The task: Only these lines should appear, exactly: the one containing "I'm a third-year" and every line after it through the end of the material below.

Material provided:
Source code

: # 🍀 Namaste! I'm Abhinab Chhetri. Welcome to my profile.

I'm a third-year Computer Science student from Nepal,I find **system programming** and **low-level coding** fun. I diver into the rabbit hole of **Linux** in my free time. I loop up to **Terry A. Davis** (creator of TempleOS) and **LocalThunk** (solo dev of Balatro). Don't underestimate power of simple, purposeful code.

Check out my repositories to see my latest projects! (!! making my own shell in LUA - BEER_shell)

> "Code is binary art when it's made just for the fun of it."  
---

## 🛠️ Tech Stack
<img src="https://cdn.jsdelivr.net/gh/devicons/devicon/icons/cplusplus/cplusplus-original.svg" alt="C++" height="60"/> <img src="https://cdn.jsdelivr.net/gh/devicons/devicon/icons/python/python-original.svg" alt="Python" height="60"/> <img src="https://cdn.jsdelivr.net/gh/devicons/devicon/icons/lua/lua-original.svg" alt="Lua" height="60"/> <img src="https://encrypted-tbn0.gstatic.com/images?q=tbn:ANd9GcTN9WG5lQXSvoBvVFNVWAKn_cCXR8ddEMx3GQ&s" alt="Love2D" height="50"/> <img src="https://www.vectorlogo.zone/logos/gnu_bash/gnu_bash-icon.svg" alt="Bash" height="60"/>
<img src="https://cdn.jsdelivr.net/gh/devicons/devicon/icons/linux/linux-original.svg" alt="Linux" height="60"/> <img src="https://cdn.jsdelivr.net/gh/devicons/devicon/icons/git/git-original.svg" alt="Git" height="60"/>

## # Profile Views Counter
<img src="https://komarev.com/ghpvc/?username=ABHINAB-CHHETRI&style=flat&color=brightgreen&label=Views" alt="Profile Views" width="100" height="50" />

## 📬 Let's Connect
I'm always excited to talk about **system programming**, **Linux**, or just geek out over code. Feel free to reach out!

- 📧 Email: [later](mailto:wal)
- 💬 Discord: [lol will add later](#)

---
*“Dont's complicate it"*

Task output:
I'm a third-year Computer Science student from Nepal,I find **system programming** and **low-level coding** fun. I diver into the rabbit hole of **Linux** in my free time. I loop up to **Terry A. Davis** (creator of TempleOS) and **LocalThunk** (solo dev of Balatro). Don't underestimate power of simple, purposeful code.

Check out my repositories to see my latest projects! (!! making my own shell in LUA - BEER_shell)

> "Code is binary art when it's made just for the fun of it."  
---

## 🛠️ Tech Stack
<img src="https://cdn.jsdelivr.net/gh/devicons/devicon/icons/cplusplus/cplusplus-original.svg" alt="C++" height="60"/> <img src="https://cdn.jsdelivr.net/gh/devicons/devicon/icons/python/python-original.svg" alt="Python" height="60"/> <img src="https://cdn.jsdelivr.net/gh/devicons/devicon/icons/lua/lua-original.svg" alt="Lua" height="60"/> <img src="https://encrypted-tbn0.gstatic.com/images?q=tbn:ANd9GcTN9WG5lQXSvoBvVFNVWAKn_cCXR8ddEMx3GQ&s" alt="Love2D" height="50"/> <img src="https://www.vectorlogo.zone/logos/gnu_bash/gnu_bash-icon.svg" alt="Bash" height="60"/>
<img src="https://cdn.jsdelivr.net/gh/devicons/devicon/icons/linux/linux-original.svg" alt="Linux" height="60"/> <img src="https://cdn.jsdelivr.net/gh/devicons/devicon/icons/git/git-original.svg" alt="Git" height="60"/>

## # Profile Views Counter
<img src="https://komarev.com/ghpvc/?username=ABHINAB-CHHETRI&style=flat&color=brightgreen&label=Views" alt="Profile Views" width="100" height="50" />

## 📬 Let's Connect
I'm always excited to talk about **system programming**, **Linux**, or just geek out over code. Feel free to reach out!

- 📧 Email: [later](mailto:wal)
- 💬 Discord: [lol will add later](#)

---
*“Dont's complicate it"*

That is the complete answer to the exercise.